Even though the "news" is old (the event took place in June), it's in today's papers. Turns out that a Catholic school teacher was fired for pursuing in-vitro fertilization. And she's suing the Diocese of Ft. Wayne-South Bend, arguing under the Americans with Disabilities Act that this was a form of gender/disability discrimination. (Infertility is recognized as a disability.)
Not only was she fired, the plaintiff says, the pastor added insult to injury by saying she was a "grave, immoral sinner."

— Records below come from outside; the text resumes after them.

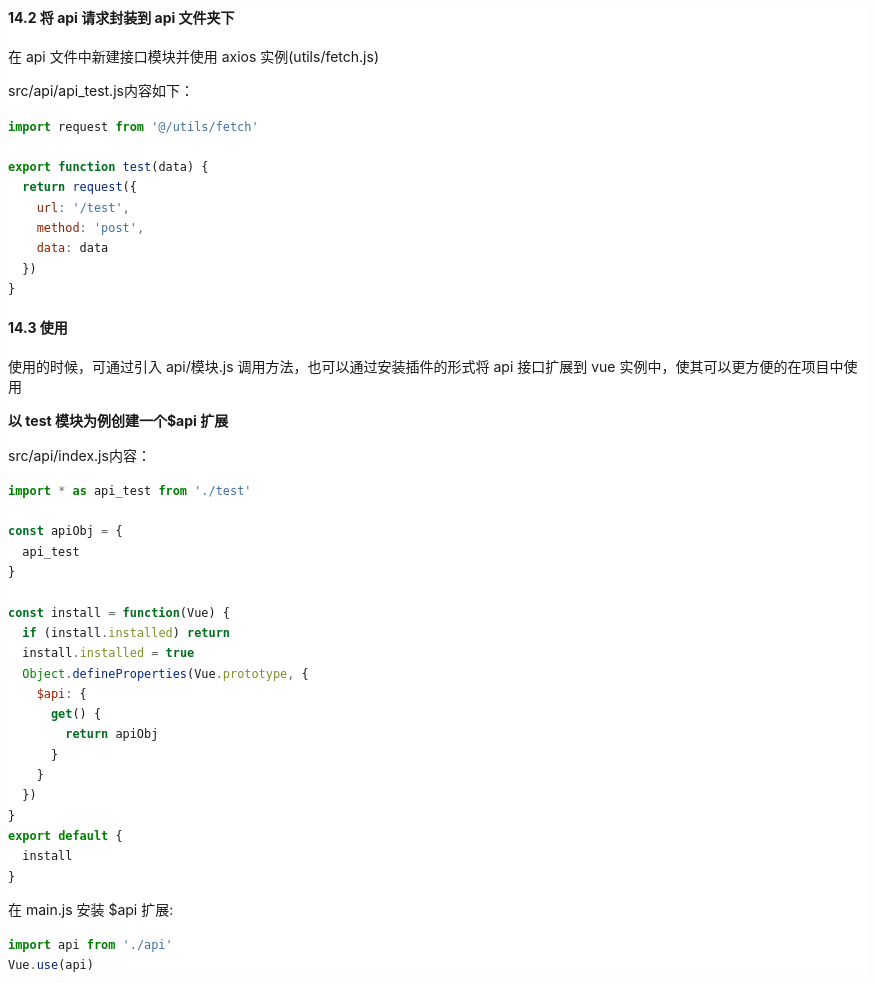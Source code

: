 #### 14.2 将 api 请求封装到 api 文件夹下

在 api 文件中新建接口模块并使用 axios 实例(utils/fetch.js) 

src/api/api_test.js内容如下：

```javascript
import request from '@/utils/fetch'

export function test(data) {
  return request({
    url: '/test',
    method: 'post',
    data: data
  })
}
```

#### 14.3 使用

使用的时候，可通过引入 api/模块.js 调用方法，也可以通过安装插件的形式将 api 接口扩展到 vue 实例中，使其可以更方便的在项目中使用

**以 test 模块为例创建一个$api 扩展**

src/api/index.js内容：

```javascript
import * as api_test from './test'

const apiObj = {
  api_test
}

const install = function(Vue) {
  if (install.installed) return
  install.installed = true
  Object.defineProperties(Vue.prototype, {
    $api: {
      get() {
        return apiObj
      }
    }
  })
}
export default {
  install
}
```

在 main.js 安装 $api 扩展:

```javascript
import api from './api'
Vue.use(api)
```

Right there, I have a bit of a problem with the story. Not that the woman didn't feel she was being called a sinner, but that this is simply not the way Catholics talk. (The teacher in the case is not Catholic.) But it is the way our society tends to think: personalizing everything, even a statement that was probably right out of the books, and maybe out of the teacher's contract. Catholic school teachers are to be models for the children, and gravely immoral public acts are considered a "source" of scandal. Not that anyone was actually scandalized, but that the situation has the potential for a young person's moral compass to be influenced. And, really, aren't our moral compasses set not so much by what we are told is right or wrong, but how we see the trusted, caring people in our lives act? Don't we take our cues from the values that inform their choices?
So what is wrong with the Church that she insists that IVF is gravely immoral? Why does the Church claim to be "pro-life" and yet deny infertile couples legitimate recourse to reproductive "technologies" like IVF?

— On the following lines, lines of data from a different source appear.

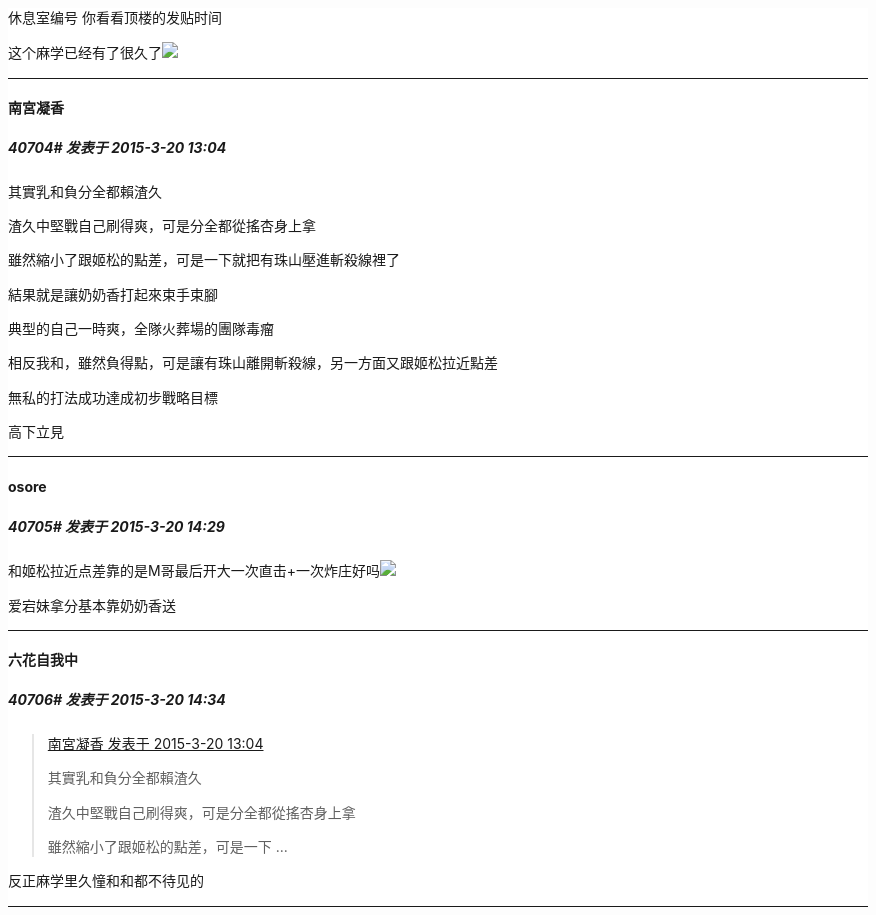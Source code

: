 休息室编号</blockquote>
你看看顶楼的发贴时间

这个麻学已经有了很久了<img src="https://static.saraba1st.com/image/smiley/face/91.gif" referrerpolicy="no-referrer">


-----

####  南宮凝香  
##### 40704#       发表于 2015-3-20 13:04


其實乳和負分全都賴渣久

渣久中堅戰自己刷得爽，可是分全都從搖杏身上拿

雖然縮小了跟姬松的點差，可是一下就把有珠山壓進斬殺線裡了

結果就是讓奶奶香打起來束手束腳

典型的自己一時爽，全隊火葬場的團隊毒瘤


相反我和，雖然負得點，可是讓有珠山離開斬殺線，另一方面又跟姬松拉近點差

無私的打法成功達成初步戰略目標


高下立見


-----

####  osore  
##### 40705#       发表于 2015-3-20 14:29


和姬松拉近点差靠的是M哥最后开大一次直击+一次炸庄好吗<img src="https://static.saraba1st.com/image/smiley/face/149.gif" referrerpolicy="no-referrer">

爱宕妹拿分基本靠奶奶香送


-----

####  六花自我中  
##### 40706#       发表于 2015-3-20 14:34


<blockquote><a href="httphttps://bbs.saraba1st.com/2b/forum.php?mod=redirect&amp;goto=findpost&amp;pid=28407906&amp;ptid=821720" target="_blank">南宮凝香 发表于 2015-3-20 13:04</a>

其實乳和負分全都賴渣久

渣久中堅戰自己刷得爽，可是分全都從搖杏身上拿

雖然縮小了跟姬松的點差，可是一下 ...</blockquote>
反正麻学里久憧和和都不待见的


-----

While I think it is best to let the experts speak--and who better to represent what the Church teaches than a former IVF doctor who stepped out of the field when he was at the peak of his career when he recognized how much harm was actually being done--I can propose an image that might at least clarify the one question of how the Church can condemn IVF even though wonderful babies are brought into the world daily through this intervention. It is the age old issue of the "end" (or good outcome sought) not justifying the means.

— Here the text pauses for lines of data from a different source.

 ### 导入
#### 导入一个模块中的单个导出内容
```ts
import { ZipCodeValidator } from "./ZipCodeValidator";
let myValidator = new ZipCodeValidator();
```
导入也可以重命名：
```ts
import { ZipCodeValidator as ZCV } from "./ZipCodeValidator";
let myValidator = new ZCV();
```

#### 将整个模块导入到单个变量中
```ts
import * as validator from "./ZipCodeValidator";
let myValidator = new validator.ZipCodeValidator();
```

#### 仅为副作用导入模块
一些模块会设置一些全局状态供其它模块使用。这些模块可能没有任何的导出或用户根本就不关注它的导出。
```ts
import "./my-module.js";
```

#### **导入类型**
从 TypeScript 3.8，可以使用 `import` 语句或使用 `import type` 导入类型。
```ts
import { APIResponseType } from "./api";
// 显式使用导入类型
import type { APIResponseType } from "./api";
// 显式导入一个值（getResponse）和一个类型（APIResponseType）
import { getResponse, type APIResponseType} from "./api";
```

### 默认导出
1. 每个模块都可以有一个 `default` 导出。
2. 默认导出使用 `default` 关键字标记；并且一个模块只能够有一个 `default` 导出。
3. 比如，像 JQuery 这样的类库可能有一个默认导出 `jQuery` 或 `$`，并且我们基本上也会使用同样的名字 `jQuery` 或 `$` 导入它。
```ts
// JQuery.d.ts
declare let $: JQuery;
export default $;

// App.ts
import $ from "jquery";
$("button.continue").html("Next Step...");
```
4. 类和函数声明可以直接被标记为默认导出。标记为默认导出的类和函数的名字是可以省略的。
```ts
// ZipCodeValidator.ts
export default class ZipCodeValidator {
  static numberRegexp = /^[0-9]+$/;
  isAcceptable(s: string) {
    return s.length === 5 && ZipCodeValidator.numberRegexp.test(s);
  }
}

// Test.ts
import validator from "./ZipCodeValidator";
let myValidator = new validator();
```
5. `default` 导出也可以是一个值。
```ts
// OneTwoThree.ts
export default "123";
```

We all agree, don't we, that going to Heaven is a wonderful thing. In fact, while not everyone in the world wants to have babies (for various legitimate reasons...I am one of them), everyone probably wants to be happy forever in perpetual love. So going to Heaven is a universal good, and nothing can diminish that.
And yet the Church says (and insists!) that not all ways of going to Heaven are legitimate. That there are some attempts to achieve this greatest of all good goals that are gravely immoral! That doesn't mean you will definitely miss the goal and end up in the other eternal option; it is just saying that there are some approaches to eternal life that, by their nature, contradict the very good you are hoping to achieve.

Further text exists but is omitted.